Provided data
━━━

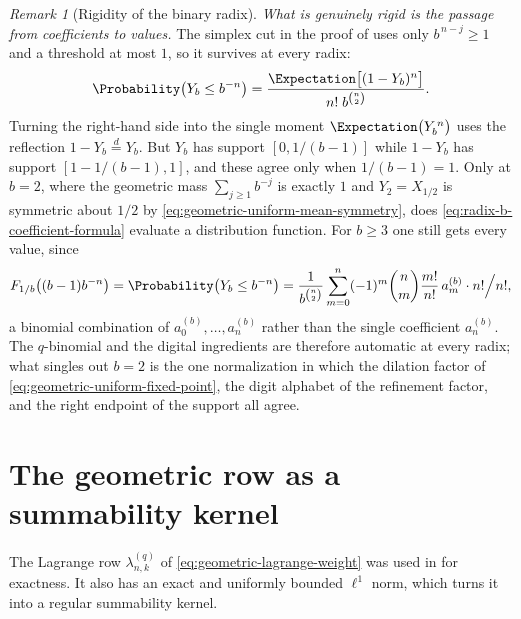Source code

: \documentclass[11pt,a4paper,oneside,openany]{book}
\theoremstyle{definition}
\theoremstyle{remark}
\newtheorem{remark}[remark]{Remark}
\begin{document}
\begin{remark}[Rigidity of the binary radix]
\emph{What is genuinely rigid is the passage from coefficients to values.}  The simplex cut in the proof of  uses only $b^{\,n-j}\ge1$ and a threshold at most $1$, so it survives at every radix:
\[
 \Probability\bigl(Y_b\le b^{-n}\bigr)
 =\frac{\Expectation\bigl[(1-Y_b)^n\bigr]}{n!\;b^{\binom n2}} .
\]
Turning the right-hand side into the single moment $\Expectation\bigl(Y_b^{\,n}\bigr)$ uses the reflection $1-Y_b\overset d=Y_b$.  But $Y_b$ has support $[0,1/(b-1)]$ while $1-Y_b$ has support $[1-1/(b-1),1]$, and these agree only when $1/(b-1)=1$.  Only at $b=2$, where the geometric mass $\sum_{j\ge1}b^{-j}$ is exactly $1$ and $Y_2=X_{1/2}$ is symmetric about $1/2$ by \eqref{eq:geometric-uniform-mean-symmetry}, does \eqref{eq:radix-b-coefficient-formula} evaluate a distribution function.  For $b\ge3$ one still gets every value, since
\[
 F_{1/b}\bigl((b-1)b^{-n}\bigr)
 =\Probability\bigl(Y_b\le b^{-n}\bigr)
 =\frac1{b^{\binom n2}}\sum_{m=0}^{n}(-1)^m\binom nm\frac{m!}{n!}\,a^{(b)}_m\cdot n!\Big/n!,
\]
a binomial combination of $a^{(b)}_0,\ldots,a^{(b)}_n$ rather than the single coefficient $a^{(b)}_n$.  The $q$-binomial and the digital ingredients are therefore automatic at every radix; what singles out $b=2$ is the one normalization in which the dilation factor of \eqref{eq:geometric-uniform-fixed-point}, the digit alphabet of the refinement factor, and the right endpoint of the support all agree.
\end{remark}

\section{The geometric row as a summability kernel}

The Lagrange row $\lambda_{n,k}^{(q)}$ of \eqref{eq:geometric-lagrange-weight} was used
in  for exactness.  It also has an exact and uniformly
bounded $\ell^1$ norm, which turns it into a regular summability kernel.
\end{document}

━━━

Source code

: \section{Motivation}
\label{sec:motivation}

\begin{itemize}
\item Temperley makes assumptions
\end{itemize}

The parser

━━━

Task statement
Set down precisely the lines above between the line holding "the binary radix]" and the line holding "geometric row as", inclusive, and nothing beyond them.

Response box
\begin{remark}[Rigidity of the binary radix]
\emph{What is genuinely rigid is the passage from coefficients to values.}  The simplex cut in the proof of  uses only $b^{\,n-j}\ge1$ and a threshold at most $1$, so it survives at every radix:
\[
 \Probability\bigl(Y_b\le b^{-n}\bigr)
 =\frac{\Expectation\bigl[(1-Y_b)^n\bigr]}{n!\;b^{\binom n2}} .
\]
Turning the right-hand side into the single moment $\Expectation\bigl(Y_b^{\,n}\bigr)$ uses the reflection $1-Y_b\overset d=Y_b$.  But $Y_b$ has support $[0,1/(b-1)]$ while $1-Y_b$ has support $[1-1/(b-1),1]$, and these agree only when $1/(b-1)=1$.  Only at $b=2$, where the geometric mass $\sum_{j\ge1}b^{-j}$ is exactly $1$ and $Y_2=X_{1/2}$ is symmetric about $1/2$ by \eqref{eq:geometric-uniform-mean-symmetry}, does \eqref{eq:radix-b-coefficient-formula} evaluate a distribution function.  For $b\ge3$ one still gets every value, since
\[
 F_{1/b}\bigl((b-1)b^{-n}\bigr)
 =\Probability\bigl(Y_b\le b^{-n}\bigr)
 =\frac1{b^{\binom n2}}\sum_{m=0}^{n}(-1)^m\binom nm\frac{m!}{n!}\,a^{(b)}_m\cdot n!\Big/n!,
\]
a binomial combination of $a^{(b)}_0,\ldots,a^{(b)}_n$ rather than the single coefficient $a^{(b)}_n$.  The $q$-binomial and the digital ingredients are therefore automatic at every radix; what singles out $b=2$ is the one normalization in which the dilation factor of \eqref{eq:geometric-uniform-fixed-point}, the digit alphabet of the refinement factor, and the right endpoint of the support all agree.
\end{remark}

\section{The geometric row as a summability kernel}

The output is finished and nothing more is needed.